Parent acceptability of New South Wales secondary and tertiary level paediatric weight management services: a mixed-methods study (#36)

Caitlin M McMaster 1 , Jennifer Cohen 1 , Renee Neal 1 , Megan L Gow 2 , Elizabeth Calleja 1 , Kyra Sim 3 , Shirley Alexander 1 , Louise A Baur 1 2
  1. Sydney Children's Hospitals Network, Westmead, NSW, Australia
  2. University of Sydney Children's Hospital Westmead Clinical School, University of Sydney, Sydney, NSW, Australia
  3. Sydney Local Health District, Sydney, NSW, Australia

Introduction: Several secondary level paediatric weight management services (PWMSs) have recently been established across NSW. This study aimed to evaluate parental acceptability and satisfaction with NSW secondary and tertiary PWMSs and ascertain barriers and facilitators to the provision of effective treatment of paediatric obesity.

Methods: Parents attending one of six NSW PWMSs for at least three months were invited to participate. Consenting participants completed a questionnaire measuring overall satisfaction with the PWMS, perception of clinician empathy, treatment expectations, service accessibility and burden associated with attending the service. Parents were also invited to participate in a semi-structured telephone interview which explored: acceptability of service design and delivery; service strengths/weaknesses; barriers/enablers to attendance and behaviour change; and recommendations for service improvement.

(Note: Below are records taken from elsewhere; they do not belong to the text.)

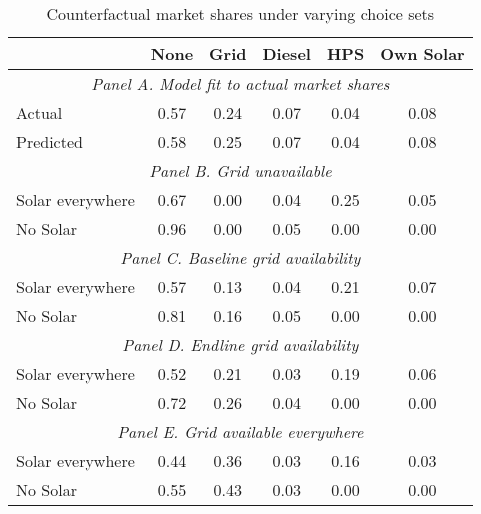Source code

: \begin{table}[htbp]\centering
\caption{Counterfactual market shares under varying choice sets}
\begin{tabular}{l*{5}{c}}
\toprule
            &        None&        Grid&      Diesel&         HPS&   Own Solar\\
\midrule
\multicolumn{6}{c}{\emph{Panel A. Model fit to actual market shares}} \\
Actual      &        0.57&        0.24&        0.07&        0.04&        0.08\\
Predicted   &        0.58&        0.25&        0.07&        0.04&        0.08\\
\multicolumn{6}{c}{\emph{Panel B. Grid unavailable}}\\
Solar everywhere &        0.67&        0.00&        0.04&        0.25&        0.05\\
No Solar    &        0.96&        0.00&        0.05&        0.00&        0.00\\
\multicolumn{6}{c}{\emph{Panel C. Baseline grid availability}}\\
Solar everywhere &        0.57&        0.13&        0.04&        0.21&        0.07\\
No Solar    &        0.81&        0.16&        0.05&        0.00&        0.00\\
\multicolumn{6}{c}{\emph{Panel D. Endline grid availability}}\\
Solar everywhere &        0.52&        0.21&        0.03&        0.19&        0.06\\
No Solar    &        0.72&        0.26&        0.04&        0.00&        0.00\\
\multicolumn{6}{c}{\emph{Panel E. Grid available everywhere}}\\
Solar everywhere &        0.44&        0.36&        0.03&        0.16&        0.03\\
No Solar    &        0.55&        0.43&        0.03&        0.00&        0.00\\
\bottomrule
\end{tabular}
\end{table}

Results: 121 parents completed the questionnaire and 32 participated in phone interviews. Overall, 84% were satisfied/very satisfied with treatment received for their child’s weight and 94% were satisfied/very satisfied with overall care. Outcomes rated as most improved following PWMS attendance were families’ overall health and reduced conflict around healthy eating and physical activity. Patient weight loss/cessation of weight gain and improvement in the family’s overall health were rated as the most valued changes. Content analysis of interviews revealed parents’ recognition of positive changes achieved since attending the PWMS and appreciation of the resources provided, the encouraging/empathetic nature of staff, and the opportunity to learn about managing their child’s weight in a positive environment. Reported areas for improvement included more targeted information and limited additional benefit if families had participated in other weight management programs.

Conclusions: This study demonstrates high parental acceptability and satisfaction with current NSW PWMSs.  Findings from this study can be utilised in future planning and development of PWMSs to optimise scalability and sustainability of integrated, responsive and effective care of children and adolescents with obesity.